A consideration of the methods of controlling instincts is, therefore, abundantly justified. Such a study at once discloses the fact that the effort to modify an instinct in a purely negative way, by merely willing that it subside or change its direction, is utterly futile. By such a method the attention is simply turned full upon the instinct-to-be-modified with the inevitable result of stimulating it. The control of the instincts is, in truth, always positive and it takes two main forms. Either the instinct is directed toward new objects or it is subordinated to another instinct. Many illustrations of each of these methods suggest themselves. When the dog is taught to retrieve, his instinct is directed away from chickens toward wild birds. And the boy in Miss Alcott’s classic tale diverted his fighting instinct from boys to gnarled roots of trees and was seen “wrestling with the ungainly knots, with red face and wrathful eyes, till he had conquered them, when he exulted and marched off with an armful of oakwood in triumph.” The pointer whose instinct to kill is checked by his instinct to return to his master illustrates the modification of one instinct by subordination to another. And, similarly, the shyness of a little child may be wholly neutralized by the curiosity which drives him nearer with every puff of the red balloon which the strange person holds out to him. There is no reason to suppose that these practical, psychological methods, so constantly employed in the education of animals and human beings, are inapplicable in the self-discipline of nations.

II.

The outcome of our study of pugnacity is, thus, the assurance that war is not the inevitable result of unmodifiable instinct. But this conclusion leaves us with our ethical problem still on our hands. We have still to examine the ethical doctrine that war is morally, if not psychically, inevitable—that war must be cherished as an awful but necessary human experience which purges men’s souls of cowardice and selfishness and fans to a flame the fires of courage and devotion. That war may—nay, always does—create and invigorate daring and sacrifice no student of history will deny. And the world has need of these human qualities. We would not if we could blot out of the great book of human history the names of the warriors: David and Hector, Leonidas and Cesar, Richard of the Lion Heart and Henry of Navarre, Wallenstein and Gustavus Adolphus, Drake and Farragut, Sir Philip Sidney and Rupert Brooke. And we could not press forward in the struggle toward a righteous social order unless men were nerved to fight in the great causes of truth and justice. In the words of William James, the “martial virtues … intrepidity, contempt of softness, surrender of private interest, obedience to command must still remain the rock upon which states are built.”

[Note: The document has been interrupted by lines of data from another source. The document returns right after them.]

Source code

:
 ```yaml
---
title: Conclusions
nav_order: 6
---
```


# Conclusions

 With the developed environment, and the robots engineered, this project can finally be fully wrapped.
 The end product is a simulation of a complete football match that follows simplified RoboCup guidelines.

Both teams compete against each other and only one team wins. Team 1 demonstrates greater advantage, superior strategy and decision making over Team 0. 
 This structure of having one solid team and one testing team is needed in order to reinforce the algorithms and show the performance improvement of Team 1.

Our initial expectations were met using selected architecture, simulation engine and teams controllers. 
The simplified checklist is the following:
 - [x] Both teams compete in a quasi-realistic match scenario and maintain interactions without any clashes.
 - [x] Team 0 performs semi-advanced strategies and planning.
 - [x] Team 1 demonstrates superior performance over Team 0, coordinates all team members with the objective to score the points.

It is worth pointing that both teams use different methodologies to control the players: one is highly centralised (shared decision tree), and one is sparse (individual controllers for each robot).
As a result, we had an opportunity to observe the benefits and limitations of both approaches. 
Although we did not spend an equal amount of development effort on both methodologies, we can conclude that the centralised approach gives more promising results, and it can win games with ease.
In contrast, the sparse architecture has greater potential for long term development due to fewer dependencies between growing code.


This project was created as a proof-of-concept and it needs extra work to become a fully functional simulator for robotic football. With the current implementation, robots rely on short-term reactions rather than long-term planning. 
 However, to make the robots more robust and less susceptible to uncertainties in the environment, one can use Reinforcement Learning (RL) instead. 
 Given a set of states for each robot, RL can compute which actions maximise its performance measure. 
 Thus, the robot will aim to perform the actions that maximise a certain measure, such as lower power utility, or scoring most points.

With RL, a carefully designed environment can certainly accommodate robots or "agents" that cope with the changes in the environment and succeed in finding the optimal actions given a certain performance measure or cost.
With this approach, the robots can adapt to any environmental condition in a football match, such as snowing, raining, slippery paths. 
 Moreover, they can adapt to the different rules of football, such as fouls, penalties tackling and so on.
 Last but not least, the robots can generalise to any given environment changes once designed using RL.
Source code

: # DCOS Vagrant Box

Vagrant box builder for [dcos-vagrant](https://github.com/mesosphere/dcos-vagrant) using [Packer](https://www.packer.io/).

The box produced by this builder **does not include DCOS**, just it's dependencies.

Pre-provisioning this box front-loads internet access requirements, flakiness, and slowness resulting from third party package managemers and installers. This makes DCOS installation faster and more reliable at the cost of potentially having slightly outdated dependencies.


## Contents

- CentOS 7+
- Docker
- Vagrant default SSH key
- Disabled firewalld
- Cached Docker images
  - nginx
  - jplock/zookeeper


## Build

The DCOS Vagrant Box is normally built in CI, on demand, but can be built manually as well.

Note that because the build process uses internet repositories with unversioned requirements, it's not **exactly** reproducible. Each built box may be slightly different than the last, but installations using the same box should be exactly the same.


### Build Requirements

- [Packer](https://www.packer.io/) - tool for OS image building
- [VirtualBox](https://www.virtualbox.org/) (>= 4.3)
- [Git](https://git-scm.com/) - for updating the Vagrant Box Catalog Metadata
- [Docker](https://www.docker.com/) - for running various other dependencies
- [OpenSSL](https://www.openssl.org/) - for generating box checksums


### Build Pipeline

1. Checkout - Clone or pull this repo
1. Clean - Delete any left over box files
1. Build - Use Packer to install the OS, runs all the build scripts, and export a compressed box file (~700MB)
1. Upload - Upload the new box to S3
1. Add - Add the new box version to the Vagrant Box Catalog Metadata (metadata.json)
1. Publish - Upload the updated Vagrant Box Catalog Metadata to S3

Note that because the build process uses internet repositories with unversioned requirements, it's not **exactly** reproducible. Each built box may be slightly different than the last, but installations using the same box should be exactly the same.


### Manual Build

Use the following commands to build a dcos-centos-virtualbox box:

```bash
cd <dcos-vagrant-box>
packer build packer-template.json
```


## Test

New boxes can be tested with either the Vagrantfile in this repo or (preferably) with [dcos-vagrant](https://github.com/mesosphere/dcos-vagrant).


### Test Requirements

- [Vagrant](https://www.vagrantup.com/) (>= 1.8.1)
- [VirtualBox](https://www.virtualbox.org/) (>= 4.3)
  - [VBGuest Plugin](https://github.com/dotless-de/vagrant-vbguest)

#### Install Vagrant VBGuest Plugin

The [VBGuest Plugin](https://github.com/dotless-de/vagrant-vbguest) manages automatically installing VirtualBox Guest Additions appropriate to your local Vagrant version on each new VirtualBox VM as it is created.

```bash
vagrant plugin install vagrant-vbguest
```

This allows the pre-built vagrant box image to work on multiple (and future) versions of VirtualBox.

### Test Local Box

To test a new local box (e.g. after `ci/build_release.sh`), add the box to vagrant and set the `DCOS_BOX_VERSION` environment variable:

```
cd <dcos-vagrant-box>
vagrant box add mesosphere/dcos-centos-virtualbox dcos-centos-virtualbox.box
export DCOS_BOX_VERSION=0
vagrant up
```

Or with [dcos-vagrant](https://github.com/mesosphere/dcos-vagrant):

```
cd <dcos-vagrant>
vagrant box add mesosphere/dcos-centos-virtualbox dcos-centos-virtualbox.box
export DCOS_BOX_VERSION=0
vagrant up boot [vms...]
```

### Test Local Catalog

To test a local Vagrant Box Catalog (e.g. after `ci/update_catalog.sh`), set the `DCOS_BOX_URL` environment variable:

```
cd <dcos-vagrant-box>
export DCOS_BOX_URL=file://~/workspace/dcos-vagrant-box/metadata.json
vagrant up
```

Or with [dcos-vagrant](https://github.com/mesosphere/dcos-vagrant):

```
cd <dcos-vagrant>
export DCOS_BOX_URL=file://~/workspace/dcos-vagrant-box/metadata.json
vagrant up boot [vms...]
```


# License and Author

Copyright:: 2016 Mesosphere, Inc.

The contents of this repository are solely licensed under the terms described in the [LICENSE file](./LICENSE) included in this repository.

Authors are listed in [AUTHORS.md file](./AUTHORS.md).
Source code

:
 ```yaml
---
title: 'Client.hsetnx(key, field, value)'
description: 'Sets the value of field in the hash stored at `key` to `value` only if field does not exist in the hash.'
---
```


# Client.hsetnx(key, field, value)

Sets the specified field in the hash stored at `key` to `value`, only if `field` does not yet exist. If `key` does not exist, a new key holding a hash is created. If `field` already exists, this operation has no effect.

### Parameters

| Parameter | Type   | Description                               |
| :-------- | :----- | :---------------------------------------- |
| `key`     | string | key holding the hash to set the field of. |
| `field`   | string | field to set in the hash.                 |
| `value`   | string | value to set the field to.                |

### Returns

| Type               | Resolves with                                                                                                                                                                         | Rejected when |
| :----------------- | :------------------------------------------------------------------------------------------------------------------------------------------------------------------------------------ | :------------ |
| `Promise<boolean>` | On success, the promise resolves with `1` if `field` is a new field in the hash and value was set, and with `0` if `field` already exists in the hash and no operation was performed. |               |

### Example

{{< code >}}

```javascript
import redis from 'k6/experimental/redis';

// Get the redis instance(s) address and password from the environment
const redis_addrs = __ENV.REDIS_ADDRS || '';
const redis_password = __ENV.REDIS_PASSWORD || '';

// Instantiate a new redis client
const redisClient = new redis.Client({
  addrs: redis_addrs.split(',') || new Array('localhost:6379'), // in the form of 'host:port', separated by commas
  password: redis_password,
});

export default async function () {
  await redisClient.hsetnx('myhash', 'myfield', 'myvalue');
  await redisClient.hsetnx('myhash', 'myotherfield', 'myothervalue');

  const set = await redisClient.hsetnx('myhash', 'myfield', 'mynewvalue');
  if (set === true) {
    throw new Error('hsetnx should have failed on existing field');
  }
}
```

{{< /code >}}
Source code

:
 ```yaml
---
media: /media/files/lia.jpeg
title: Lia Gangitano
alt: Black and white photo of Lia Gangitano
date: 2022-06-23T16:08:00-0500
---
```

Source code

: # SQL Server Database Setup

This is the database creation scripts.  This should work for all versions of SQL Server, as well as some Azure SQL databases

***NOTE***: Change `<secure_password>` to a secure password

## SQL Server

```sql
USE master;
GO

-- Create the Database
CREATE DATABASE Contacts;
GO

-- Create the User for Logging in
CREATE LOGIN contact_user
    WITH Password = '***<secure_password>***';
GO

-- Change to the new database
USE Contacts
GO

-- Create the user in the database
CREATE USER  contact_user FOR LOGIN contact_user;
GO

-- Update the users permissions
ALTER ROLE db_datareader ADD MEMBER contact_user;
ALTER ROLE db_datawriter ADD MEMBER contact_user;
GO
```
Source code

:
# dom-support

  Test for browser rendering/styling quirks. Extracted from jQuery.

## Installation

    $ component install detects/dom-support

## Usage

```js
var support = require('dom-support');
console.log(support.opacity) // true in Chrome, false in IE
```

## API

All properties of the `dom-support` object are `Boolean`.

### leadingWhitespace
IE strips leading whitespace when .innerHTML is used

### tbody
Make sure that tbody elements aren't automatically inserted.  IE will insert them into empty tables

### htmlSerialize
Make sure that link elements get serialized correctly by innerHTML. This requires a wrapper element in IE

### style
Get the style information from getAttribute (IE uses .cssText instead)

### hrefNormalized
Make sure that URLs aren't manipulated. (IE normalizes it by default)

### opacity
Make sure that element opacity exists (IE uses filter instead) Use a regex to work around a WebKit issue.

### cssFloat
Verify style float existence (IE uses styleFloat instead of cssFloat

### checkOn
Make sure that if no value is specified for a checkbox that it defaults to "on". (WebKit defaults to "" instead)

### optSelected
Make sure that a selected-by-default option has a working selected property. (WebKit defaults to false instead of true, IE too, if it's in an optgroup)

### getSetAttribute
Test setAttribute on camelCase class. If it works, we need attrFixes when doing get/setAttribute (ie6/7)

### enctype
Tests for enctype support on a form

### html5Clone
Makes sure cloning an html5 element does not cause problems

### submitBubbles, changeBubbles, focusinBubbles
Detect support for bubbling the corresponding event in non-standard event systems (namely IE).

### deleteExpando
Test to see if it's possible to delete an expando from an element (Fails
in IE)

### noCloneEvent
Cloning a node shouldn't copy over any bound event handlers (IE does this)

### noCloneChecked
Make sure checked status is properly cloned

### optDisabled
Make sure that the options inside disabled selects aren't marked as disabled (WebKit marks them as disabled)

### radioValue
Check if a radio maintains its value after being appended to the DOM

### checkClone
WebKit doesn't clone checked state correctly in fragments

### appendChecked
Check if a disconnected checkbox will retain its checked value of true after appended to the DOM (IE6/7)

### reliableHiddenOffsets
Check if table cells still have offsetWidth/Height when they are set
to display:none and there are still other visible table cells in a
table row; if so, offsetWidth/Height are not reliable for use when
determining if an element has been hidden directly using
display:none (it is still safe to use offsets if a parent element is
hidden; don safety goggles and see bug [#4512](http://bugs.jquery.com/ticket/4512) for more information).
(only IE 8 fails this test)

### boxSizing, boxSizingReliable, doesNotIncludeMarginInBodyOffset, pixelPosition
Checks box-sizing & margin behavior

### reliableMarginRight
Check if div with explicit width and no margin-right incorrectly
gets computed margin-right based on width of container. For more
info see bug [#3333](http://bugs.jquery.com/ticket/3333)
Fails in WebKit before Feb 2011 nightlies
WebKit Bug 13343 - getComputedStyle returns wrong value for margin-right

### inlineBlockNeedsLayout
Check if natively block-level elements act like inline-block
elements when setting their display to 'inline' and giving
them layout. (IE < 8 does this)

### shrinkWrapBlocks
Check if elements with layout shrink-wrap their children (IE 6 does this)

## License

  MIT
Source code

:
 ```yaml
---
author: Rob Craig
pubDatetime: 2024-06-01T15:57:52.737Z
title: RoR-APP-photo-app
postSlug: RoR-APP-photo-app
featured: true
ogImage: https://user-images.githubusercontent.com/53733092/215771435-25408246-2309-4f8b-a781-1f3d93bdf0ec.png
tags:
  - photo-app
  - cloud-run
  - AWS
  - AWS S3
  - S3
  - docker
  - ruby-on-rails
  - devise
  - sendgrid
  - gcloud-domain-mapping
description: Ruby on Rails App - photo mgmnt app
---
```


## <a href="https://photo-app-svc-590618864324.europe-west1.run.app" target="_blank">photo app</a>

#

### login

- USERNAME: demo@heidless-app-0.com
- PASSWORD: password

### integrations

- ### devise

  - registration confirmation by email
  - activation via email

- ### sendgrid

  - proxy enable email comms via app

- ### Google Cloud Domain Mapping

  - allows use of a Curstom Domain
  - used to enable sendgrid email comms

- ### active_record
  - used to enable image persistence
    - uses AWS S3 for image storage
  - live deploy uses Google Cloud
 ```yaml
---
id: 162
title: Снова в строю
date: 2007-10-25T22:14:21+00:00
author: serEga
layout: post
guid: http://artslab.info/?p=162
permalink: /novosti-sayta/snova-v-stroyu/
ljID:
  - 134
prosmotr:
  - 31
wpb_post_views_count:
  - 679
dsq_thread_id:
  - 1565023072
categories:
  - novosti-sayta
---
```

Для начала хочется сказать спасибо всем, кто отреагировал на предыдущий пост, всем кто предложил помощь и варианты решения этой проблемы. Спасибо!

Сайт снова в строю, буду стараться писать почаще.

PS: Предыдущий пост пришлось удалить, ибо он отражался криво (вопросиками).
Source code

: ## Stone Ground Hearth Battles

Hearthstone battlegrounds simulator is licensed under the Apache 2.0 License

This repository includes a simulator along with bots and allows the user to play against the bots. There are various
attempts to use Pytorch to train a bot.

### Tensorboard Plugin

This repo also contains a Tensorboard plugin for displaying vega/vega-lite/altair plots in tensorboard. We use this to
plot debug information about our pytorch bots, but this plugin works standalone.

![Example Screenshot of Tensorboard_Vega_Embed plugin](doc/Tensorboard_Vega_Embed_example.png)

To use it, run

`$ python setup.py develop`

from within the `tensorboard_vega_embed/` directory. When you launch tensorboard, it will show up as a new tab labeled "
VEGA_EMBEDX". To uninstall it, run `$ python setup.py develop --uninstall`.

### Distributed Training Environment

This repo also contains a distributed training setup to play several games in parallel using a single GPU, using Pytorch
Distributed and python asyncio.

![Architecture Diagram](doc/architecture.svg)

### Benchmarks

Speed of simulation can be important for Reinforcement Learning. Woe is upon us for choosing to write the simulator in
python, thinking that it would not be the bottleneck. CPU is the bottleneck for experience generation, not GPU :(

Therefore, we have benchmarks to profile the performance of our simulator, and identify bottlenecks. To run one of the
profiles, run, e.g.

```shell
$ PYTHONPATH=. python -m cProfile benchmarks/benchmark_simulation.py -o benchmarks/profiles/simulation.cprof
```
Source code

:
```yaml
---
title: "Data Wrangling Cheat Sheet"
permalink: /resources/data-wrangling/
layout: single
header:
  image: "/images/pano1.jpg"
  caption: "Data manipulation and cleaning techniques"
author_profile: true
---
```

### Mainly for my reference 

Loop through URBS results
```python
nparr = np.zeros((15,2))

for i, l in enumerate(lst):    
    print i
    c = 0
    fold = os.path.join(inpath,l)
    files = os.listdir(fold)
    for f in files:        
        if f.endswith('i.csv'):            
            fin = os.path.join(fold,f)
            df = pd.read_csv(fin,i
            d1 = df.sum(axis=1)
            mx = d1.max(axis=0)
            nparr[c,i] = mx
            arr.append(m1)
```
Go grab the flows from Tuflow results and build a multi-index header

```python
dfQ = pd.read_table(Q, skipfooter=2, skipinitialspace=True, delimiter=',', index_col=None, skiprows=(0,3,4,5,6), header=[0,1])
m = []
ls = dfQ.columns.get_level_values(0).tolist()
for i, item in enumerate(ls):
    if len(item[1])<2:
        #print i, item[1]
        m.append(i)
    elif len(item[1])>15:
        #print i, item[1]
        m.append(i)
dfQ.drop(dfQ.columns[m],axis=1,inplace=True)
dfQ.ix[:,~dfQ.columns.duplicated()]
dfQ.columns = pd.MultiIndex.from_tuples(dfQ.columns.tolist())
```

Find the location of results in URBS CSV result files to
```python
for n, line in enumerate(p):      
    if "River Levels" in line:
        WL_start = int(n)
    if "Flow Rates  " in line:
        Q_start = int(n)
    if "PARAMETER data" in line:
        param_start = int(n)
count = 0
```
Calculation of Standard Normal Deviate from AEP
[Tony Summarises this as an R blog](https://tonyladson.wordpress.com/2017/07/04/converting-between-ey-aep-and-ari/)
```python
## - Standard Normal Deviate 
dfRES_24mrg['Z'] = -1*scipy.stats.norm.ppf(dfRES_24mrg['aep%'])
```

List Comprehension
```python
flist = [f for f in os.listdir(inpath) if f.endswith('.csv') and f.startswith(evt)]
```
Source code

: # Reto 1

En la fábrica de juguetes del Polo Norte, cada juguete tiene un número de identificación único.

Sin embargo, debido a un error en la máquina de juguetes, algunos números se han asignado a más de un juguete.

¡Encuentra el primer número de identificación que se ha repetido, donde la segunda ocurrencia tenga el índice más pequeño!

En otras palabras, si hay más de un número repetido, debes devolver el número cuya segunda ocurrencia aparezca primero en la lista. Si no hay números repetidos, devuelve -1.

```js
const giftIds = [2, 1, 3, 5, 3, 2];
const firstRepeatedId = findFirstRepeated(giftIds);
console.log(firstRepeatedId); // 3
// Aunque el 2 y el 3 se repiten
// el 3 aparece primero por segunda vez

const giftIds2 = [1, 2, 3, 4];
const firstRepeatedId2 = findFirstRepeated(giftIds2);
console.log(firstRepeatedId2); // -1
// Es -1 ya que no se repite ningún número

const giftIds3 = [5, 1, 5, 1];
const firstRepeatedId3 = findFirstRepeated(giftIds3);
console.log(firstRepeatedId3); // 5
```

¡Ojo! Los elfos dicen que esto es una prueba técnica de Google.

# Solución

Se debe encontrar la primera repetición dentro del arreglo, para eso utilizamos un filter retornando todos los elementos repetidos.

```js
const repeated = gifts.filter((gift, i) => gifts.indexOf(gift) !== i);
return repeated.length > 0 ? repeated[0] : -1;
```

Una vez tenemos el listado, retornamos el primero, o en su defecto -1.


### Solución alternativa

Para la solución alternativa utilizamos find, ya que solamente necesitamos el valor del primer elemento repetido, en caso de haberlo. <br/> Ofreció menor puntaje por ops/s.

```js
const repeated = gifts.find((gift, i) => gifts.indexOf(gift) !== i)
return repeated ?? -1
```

The bold ideal of militant pacificism is, however, to preserve and even to strengthen the fighting instinct, with all these martial virtues which it inspires, but to direct it to radically new ends. The militant pacificist, in other words, expressly challenges the assumption that pugnacity can find moral expression only in the war of human being against human being. He believes that men should go on fighting but that they should attack no longer human lives but human ignorance, human injustice, and the great nature-evils. In this conviction, the pacificist is evidently in line with the psychological teaching that an instinct may be modified and still cherished by being supplied with a new object. And in his effort to divert pugnacity from the ends of war, he is seeking to preserve for human use not merely lives—for which, as physical values, he claims no special exemption—but the great spiritual values, human love, human virtue, human toil.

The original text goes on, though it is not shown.